Influence of residual oil saturation on wormhole propagation during carbonated seawater injection under supercritical CO₂ conditions

Carbonated water injection (CWI) under supercritical CO₂ (ScCO₂) conditions has gained attention as a viable method for improving CO₂ sequestration efficiency. In particular, deep saline aquifers and depleted hydrocarbon reservoirs are considered key candidates for long-term CO₂ storage due to their availability and proven containment capacity.
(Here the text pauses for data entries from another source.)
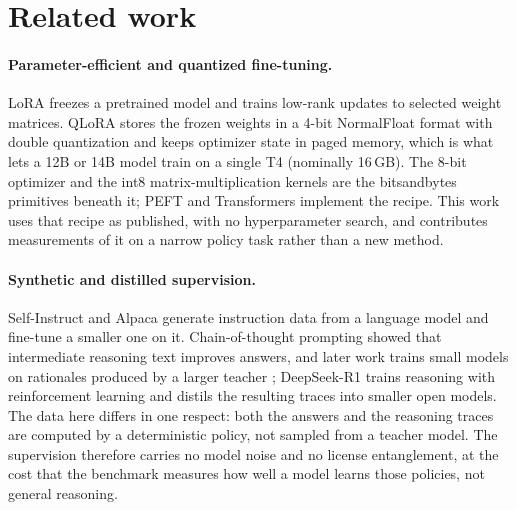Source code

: \section{Related work}\label{sec:related}

\paragraph{Parameter-efficient and quantized fine-tuning.}
LoRA \citep{hu2022lora} freezes a pretrained model and trains low-rank updates to selected weight matrices. QLoRA \citep{dettmers2023qlora} stores the frozen weights in a 4-bit NormalFloat format with double quantization and keeps optimizer state in paged memory, which is what lets a 12B or 14B model train on a single T4 (nominally 16\,GB). The 8-bit optimizer \citep{dettmers2022optimizers} and the int8 matrix-multiplication kernels \citep{dettmers2022int8} are the bitsandbytes primitives beneath it; PEFT \citep{mangrulkar2022peft} and Transformers \citep{wolf2020transformers} implement the recipe. This work uses that recipe as published, with no hyperparameter search, and contributes measurements of it on a narrow policy task rather than a new method.

\paragraph{Synthetic and distilled supervision.}
Self-Instruct \citep{wang2023selfinstruct} and Alpaca \citep{taori2023alpaca} generate instruction data from a language model and fine-tune a smaller one on it. Chain-of-thought prompting \citep{wei2022cot} showed that intermediate reasoning text improves answers, and later work trains small models on rationales produced by a larger teacher \citep{ho2023teachers,hsieh2023distilling}; DeepSeek-R1 \citep{guo2025deepseekr1} trains reasoning with reinforcement learning and distils the resulting traces into smaller open models. The data here differs in one respect: both the answers and the reasoning traces are computed by a deterministic policy, not sampled from a teacher model. The supervision therefore carries no model noise and no license entanglement, at the cost that the benchmark measures how well a model learns those policies, not general reasoning.

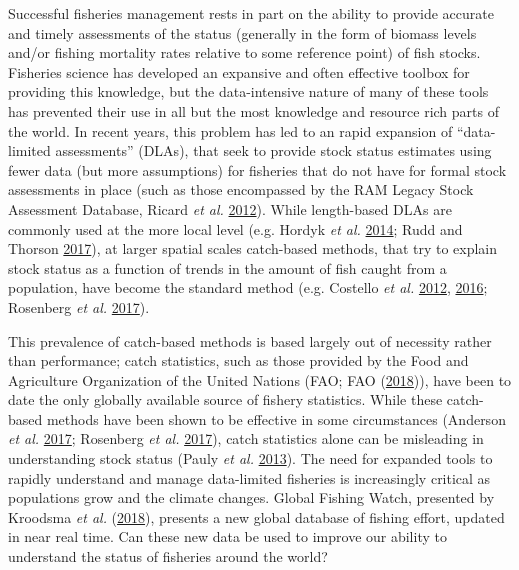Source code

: \documentclass[twoside,12pt,final]{ucthesis-CA2012}
\begin{document}
\begin{ucmainmatter}
Successful fisheries management rests in part on the ability to provide
accurate and timely assessments of the status (generally in the form of
biomass levels and/or fishing mortality rates relative to some reference
point) of fish stocks. Fisheries science has developed an expansive and
often effective toolbox for providing this knowledge, but the
data-intensive nature of many of these tools has prevented their use in
all but the most knowledge and resource rich parts of the world. In
recent years, this problem has led to an rapid expansion of
``data-limited assessments'' (DLAs), that seek to provide stock status
estimates using fewer data (but more assumptions) for fisheries that do
not have for formal stock assessments in place (such as those
encompassed by the RAM Legacy Stock Assessment Database, Ricard \emph{et
al.} \protect\hyperlink{ref-Ricard2012}{2012}). While length-based DLAs
are commonly used at the more local level (e.g. Hordyk \emph{et al.}
\protect\hyperlink{ref-Hordyk2014}{2014}; Rudd and Thorson
\protect\hyperlink{ref-Rudd2017}{2017}), at larger spatial scales
catch-based methods, that try to explain stock status as a function of
trends in the amount of fish caught from a population, have become the
standard method (e.g. Costello \emph{et al.}
\protect\hyperlink{ref-Costello2012a}{2012},
\protect\hyperlink{ref-Costello2016}{2016}; Rosenberg \emph{et al.}
\protect\hyperlink{ref-Rosenberg2017}{2017}).

This prevalence of catch-based methods is based largely out of necessity
rather than performance; catch statistics, such as those provided by the
Food and Agriculture Organization of the United Nations (FAO; FAO
(\protect\hyperlink{ref-FAO2018}{2018})), have been to date the only
globally available source of fishery statistics. While these catch-based
methods have been shown to be effective in some circumstances (Anderson
\emph{et al.} \protect\hyperlink{ref-Anderson2017b}{2017}; Rosenberg
\emph{et al.} \protect\hyperlink{ref-Rosenberg2017}{2017}), catch
statistics alone can be misleading in understanding stock status (Pauly
\emph{et al.} \protect\hyperlink{ref-Pauly2013}{2013}). The need for
expanded tools to rapidly understand and manage data-limited fisheries
is increasingly critical as populations grow and the climate changes.
Global Fishing Watch, presented by Kroodsma \emph{et al.}
(\protect\hyperlink{ref-Kroodsma2018}{2018}), presents a new global
database of fishing effort, updated in near real time. Can these new
data be used to improve our ability to understand the status of
fisheries around the world?


\end{ucmainmatter}
\end{document}
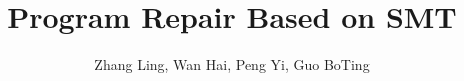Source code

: \documentclass[preprint]{elsarticle}
\theoremstyle{definition}
\begin{document}
\title{Program Repair Based on SMT}
\author{Zhang Ling, Wan Hai, Peng Yi, Guo BoTing}
\address{School of Data Science and Computer, Sun Yat-sen University, Guangzhou, China}









\begin{appendices}

\end{appendices}

\newpage
{}

\end{document}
While previous studies have established wormhole formation during carbonated brine injection into carbonate rocks, the reactive behavior of carbonated seawater in depleted reservoir conditions remained unexplored. To address this research gap, four Indiana limestone core samples were used: two representing deep saline aquifer and the other two conditioned with residual oil saturation (ROS: 7.3 % and 10.2 %) to mimic depleted reservoir conditions. Core flooding experiments were conducted at a flow rate 1 mL/min under ScCO₂ conditions (60 °C and 2000 psi) using carbonated Arabian Gulf seawater for all saturated core samples. The results were evaluated using pressure monitoring, porosity measurements, micro-CT imaging, and mechanical testing (Young's modulus). Wormhole structures were observed in all samples. However, ROS cores exhibited delayed and localized wormhole development with slightly higher pore volume to breakthrough (PVBT) of 36.9 and 33.1 PV, compared to 27.4 and 30.1 PV in non-ROS cores. Wormhole volume fractions derived from micro-CT imaging closely matched porosity changes in non-ROS (0.85 % and 0.62 %) cores but diverged in ROS cores (0.60 % and 0.71 %), highlighting the limitations of bulk porosity in capturing localized dissolution. Post-flooding Young's modulus values decreased in all samples with ROS cores showing greater stiffness loss (27.7 % and 28.6 %) than non-ROS cores (20.7 % and 18.5 %), indicating mechanical weakening of the carbonate matrix. Overall, the results confirm that carbonated seawater under ScCO₂ conditions can induce reactive dissolution and structural degradation in both fresh and depleted carbonate systems, with implications for CO₂ injectivity, storage efficiency, and reservoir stability.